ICRC pesawatJenewa, LiputanIslam.com – Pasukan koalisi Arab pimpinan Arab Saudi yang melancarkan serangan udara ke Yaman melarang pesawat Komite Palang Merah Internasional (ICRC) mendarat ke Sanaa, ibu kota Yaman, untuk mengirim suplai medis bagi para korban serangan. Bersamaan dengan, pemerintah Iran justru mengaku telah mengirim bantuan ke Yaman.

ICRC dalam statemennya “menyerukan penghapusan sesegera mungkin kendala yang menghalangi pengiriman suplai medis vital yang diperlukan untuk mengobati para korban pertempuran dan serangan udara yang telah berjalan satu pekan.”

“Kami masih belum memiliki izin dari para anggota koalisi,” ungkap Juru Bicara ICRC Sitara Jaben kepada Reuters di Jenewa, Swiss, Selasa kemarin (31/3/2015), tanpa menyebutkan secara persis otoritas mana yang bertanggungjawab dalam masalah perizinan itu.

Dia mengatakan bahwa pesawat lembaga penyalur bantuan independen ini membawa suplai medis yang cukup untuk mengobati 700 – 1000 korban luka, namun masih tertahan di Djibouti.

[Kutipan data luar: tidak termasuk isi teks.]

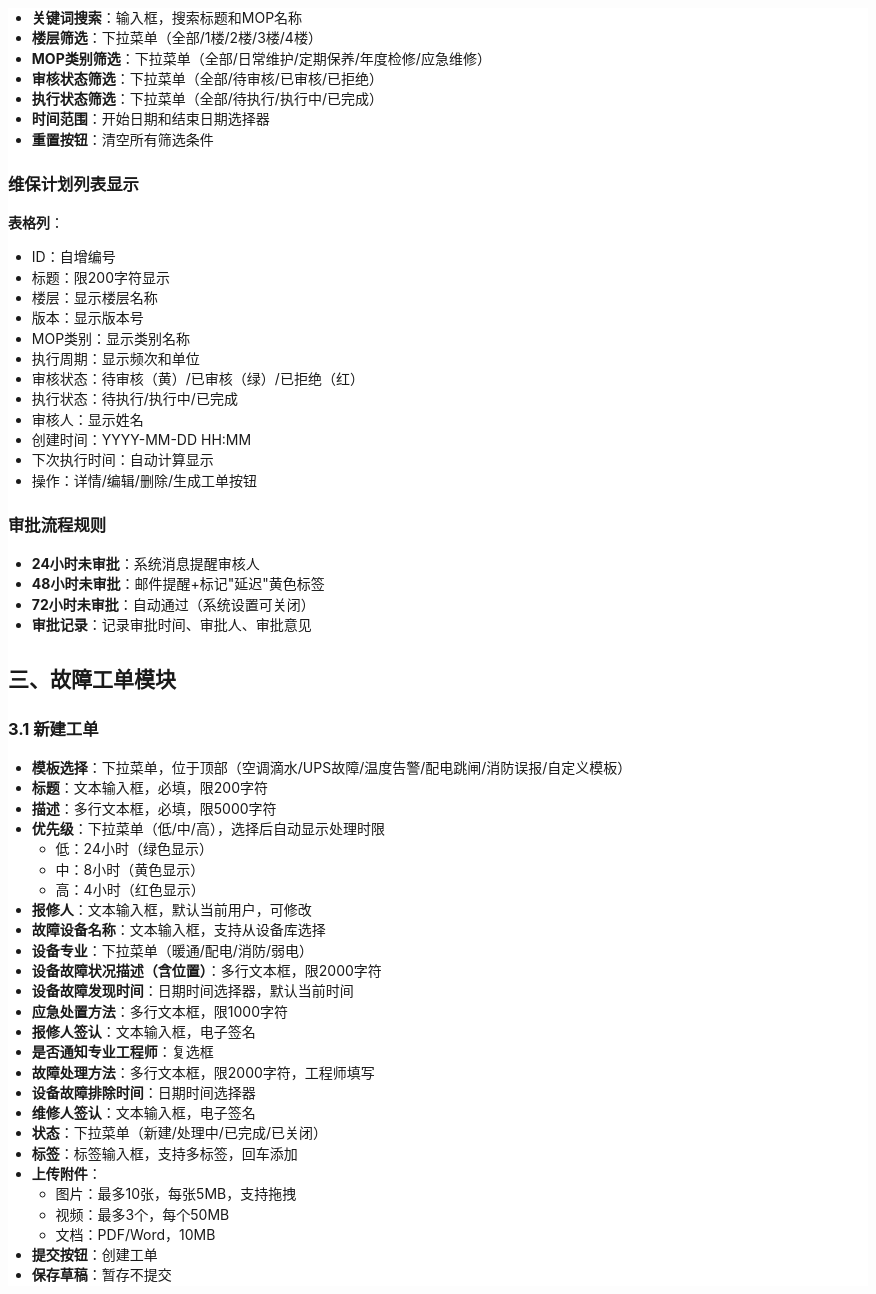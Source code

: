 - **关键词搜索**：输入框，搜索标题和MOP名称
- **楼层筛选**：下拉菜单（全部/1楼/2楼/3楼/4楼）
- **MOP类别筛选**：下拉菜单（全部/日常维护/定期保养/年度检修/应急维修）
- **审核状态筛选**：下拉菜单（全部/待审核/已审核/已拒绝）
- **执行状态筛选**：下拉菜单（全部/待执行/执行中/已完成）
- **时间范围**：开始日期和结束日期选择器
- **重置按钮**：清空所有筛选条件

### 维保计划列表显示

**表格列**：
- ID：自增编号
- 标题：限200字符显示
- 楼层：显示楼层名称
- 版本：显示版本号
- MOP类别：显示类别名称
- 执行周期：显示频次和单位
- 审核状态：待审核（黄）/已审核（绿）/已拒绝（红）
- 执行状态：待执行/执行中/已完成
- 审核人：显示姓名
- 创建时间：YYYY-MM-DD HH:MM
- 下次执行时间：自动计算显示
- 操作：详情/编辑/删除/生成工单按钮

### 审批流程规则

- **24小时未审批**：系统消息提醒审核人
- **48小时未审批**：邮件提醒+标记"延迟"黄色标签
- **72小时未审批**：自动通过（系统设置可关闭）
- **审批记录**：记录审批时间、审批人、审批意见

## 三、故障工单模块

### 3.1 新建工单

- **模板选择**：下拉菜单，位于顶部（空调滴水/UPS故障/温度告警/配电跳闸/消防误报/自定义模板）
- **标题**：文本输入框，必填，限200字符
- **描述**：多行文本框，必填，限5000字符
- **优先级**：下拉菜单（低/中/高），选择后自动显示处理时限
  - 低：24小时（绿色显示）
  - 中：8小时（黄色显示）
  - 高：4小时（红色显示）
- **报修人**：文本输入框，默认当前用户，可修改
- **故障设备名称**：文本输入框，支持从设备库选择
- **设备专业**：下拉菜单（暖通/配电/消防/弱电）
- **设备故障状况描述（含位置）**：多行文本框，限2000字符
- **设备故障发现时间**：日期时间选择器，默认当前时间
- **应急处置方法**：多行文本框，限1000字符
- **报修人签认**：文本输入框，电子签名
- **是否通知专业工程师**：复选框
- **故障处理方法**：多行文本框，限2000字符，工程师填写
- **设备故障排除时间**：日期时间选择器
- **维修人签认**：文本输入框，电子签名
- **状态**：下拉菜单（新建/处理中/已完成/已关闭）
- **标签**：标签输入框，支持多标签，回车添加
- **上传附件**：
  - 图片：最多10张，每张5MB，支持拖拽
  - 视频：最多3个，每个50MB
  - 文档：PDF/Word，10MB
- **提交按钮**：创建工单
- **保存草稿**：暂存不提交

“Sejauh ini upaya untuk merundingkan kedatangan pesawat dengan selamat masih belum berhasil,” ujarnya, sembari mengingatkan bahwa suplai obat bagi para korban luka telah menipis di seluruh rumah sakit Yaman.

Sementara itu , IRNA, melaporkan Teheran telah mengirim bantuan ke Yaman melalui udara pada Selasa dini hari kemarin, namun kantor berita resmi Iran itu tidak menyebutkan mendarat di manakah pesawat pembawa bantuan non-militer Iran itu.

IRNA menyebutkan bahwa bantuan itu terdiri atas 19 ton obat-obatan, perlengkapan medis dan dua ton bahan makanan yang disediakan oleh lembaga Bulan Sabit Merah Iran.

Selasa kemarin serangan koalisi Arab memasuki hari keenam. Serangan itu dilancarkan dengan tujuan mengembalikan Abd Rabbuh Mansur Hadi ke posisinya sebagai presiden Yaman.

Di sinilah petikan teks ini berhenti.